Dicha situación genera incertidumbre en los centros médicos públicos como el Hospital Oftalmológico de Villa Nueva, que se ubica en el municipio del mismo nombre.
Verónica Suruy, beneficiada con dos cirugías en las últimas semanas, pidió a las autoridades reconsiderar su decisión: “Si está en sus posibilidades, por favor, que los dejaran; han ayudado bastante”.
Esta noticia fue anunciada en febrero por el Gobierno, acompañado de un plan de relevo programado a partir de abril para sustituir a los integrantes de la brigada médica por profesionales nacionales.
La estrategia, diseñada por el Ministerio de Salud guatemalteco, tiene contemplada que la salida de los cooperantes sea llevado a cabo de forma escalonada entre abril y diciembre del 2026.
“El acuerdo es que ya no regresarían porque es parte de la planificación de ir fortaleciendo la red de servicios con talento humano nacional”, explicó el doctor Luis Enrique Castellanos, director de Redes Integradas de Servicios de Salud del ministerio local.
De acuerdo a el funcionario, las condiciones de Guatemala han cambiado desde la llegada de la brigada en 1998 tras el paso del huracán Mitch, que dejó desolación en todo el territorio del país.
El Ministerio de Salud impulsa un plan de sustitución que garantizará que “los servicios de salud no se queden sin la prestación” que actualmente recae en los médicos cubanos.
“En aquella época se graduaban pocos médicos.
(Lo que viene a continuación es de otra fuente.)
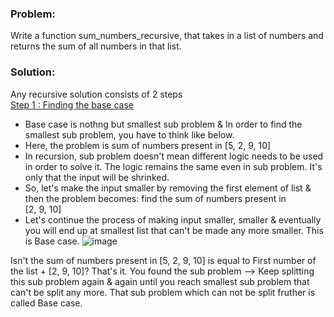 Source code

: ### Problem:
Write a function sum_numbers_recursive, that takes in a list of numbers and returns 
the sum of all numbers in that list. 

### Solution:
Any recursive solution consists of 2 steps<br/>
<ins>Step 1 : Finding the base case</ins>
* Base case is nothng but smallest sub problem & In order to find the smallest sub problem, 
  you have to think like below. 
* Here, the problem is sum of numbers present in [5, 2, 9, 10]
* In recursion, sub problem doesn't mean different logic needs to be used in order to solve it.
  The logic remains the same even in sub problem. It's only that the input will be shrinked.
* So, let's make the input smaller by removing the first element of list & then the problem 
  becomes: find the sum of numbers present in <br/>[2, 9, 10]
* Let's continue the process of making input smaller, smaller & eventually you will end up 
  at smallest list that can't be made any more smaller. This is Base case.
![image](https://github.com/user-attachments/assets/5e038da8-f8f2-4c99-a105-6db1c134e81c)


Isn't the sum of numbers present in
[5, 2, 9, 10] is equal to First number of the list + [2, 9, 10]?
That's it. You found the sub problem --> Keep splitting this sub problem again & again
until you reach smallest sub problem that can't be split any more. 
That sub problem which can not be split fruther is called Base case.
Ahora se gradúan muchos más y es oportuno empezar a utilizar el talento humano nacional”, afirmó el directivo, quien aseguró que ya existen convocatorias abiertas para cubrir las vacantes en especialidades como pediatría y obstetricia.
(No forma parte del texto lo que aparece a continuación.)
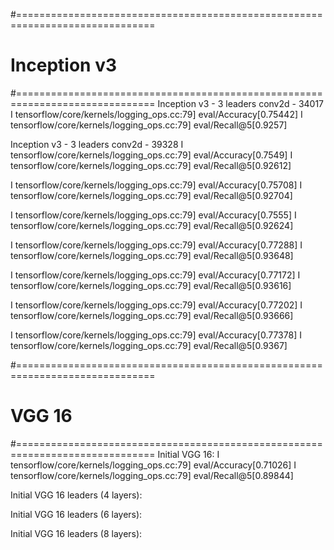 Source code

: #==============================================================================
# Inception v3
#==============================================================================
Inception v3 - 3 leaders conv2d - 34017
I tensorflow/core/kernels/logging_ops.cc:79] eval/Accuracy[0.75442]
I tensorflow/core/kernels/logging_ops.cc:79] eval/Recall@5[0.9257]

Inception v3 - 3 leaders conv2d - 39328
I tensorflow/core/kernels/logging_ops.cc:79] eval/Accuracy[0.7549]
I tensorflow/core/kernels/logging_ops.cc:79] eval/Recall@5[0.92612]

I tensorflow/core/kernels/logging_ops.cc:79] eval/Accuracy[0.75708]
I tensorflow/core/kernels/logging_ops.cc:79] eval/Recall@5[0.92704]

I tensorflow/core/kernels/logging_ops.cc:79] eval/Accuracy[0.7555]
I tensorflow/core/kernels/logging_ops.cc:79] eval/Recall@5[0.92624]


I tensorflow/core/kernels/logging_ops.cc:79] eval/Accuracy[0.77288]
I tensorflow/core/kernels/logging_ops.cc:79] eval/Recall@5[0.93648]

I tensorflow/core/kernels/logging_ops.cc:79] eval/Accuracy[0.77172]
I tensorflow/core/kernels/logging_ops.cc:79] eval/Recall@5[0.93616]

I tensorflow/core/kernels/logging_ops.cc:79] eval/Accuracy[0.77202]
I tensorflow/core/kernels/logging_ops.cc:79] eval/Recall@5[0.93666]

I tensorflow/core/kernels/logging_ops.cc:79] eval/Accuracy[0.77378]
I tensorflow/core/kernels/logging_ops.cc:79] eval/Recall@5[0.9367]

#==============================================================================
# VGG 16
#==============================================================================
Initial VGG 16:
I tensorflow/core/kernels/logging_ops.cc:79] eval/Accuracy[0.71026]
I tensorflow/core/kernels/logging_ops.cc:79] eval/Recall@5[0.89844]

Initial VGG 16 leaders (4 layers):


Initial VGG 16 leaders (6 layers):


Initial VGG 16 leaders (8 layers):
A pesar de este optimismo, la salida de los especialistas genera incertidumbre especialmente porque se encuentran presentes en 16 departamentos , incluyendo áreas recónditas como Alta Verapaz, Huehuetenango y San Marcos.
Su labor se ha enfocado principalmente en la medicina general y en la ginecología en zonas donde, según Castellanos, “en su momento no había capacidad para llegar” por parte de médicos locales.
Según cálculos de organismos independientes, el Ministerio de Salud de Guatemala tiene uno de los presupuestos más bajos de la región y su sistema sanitario carece del personal y de la infraestructura necesaria para atender a los 18 millones de habitantes del país.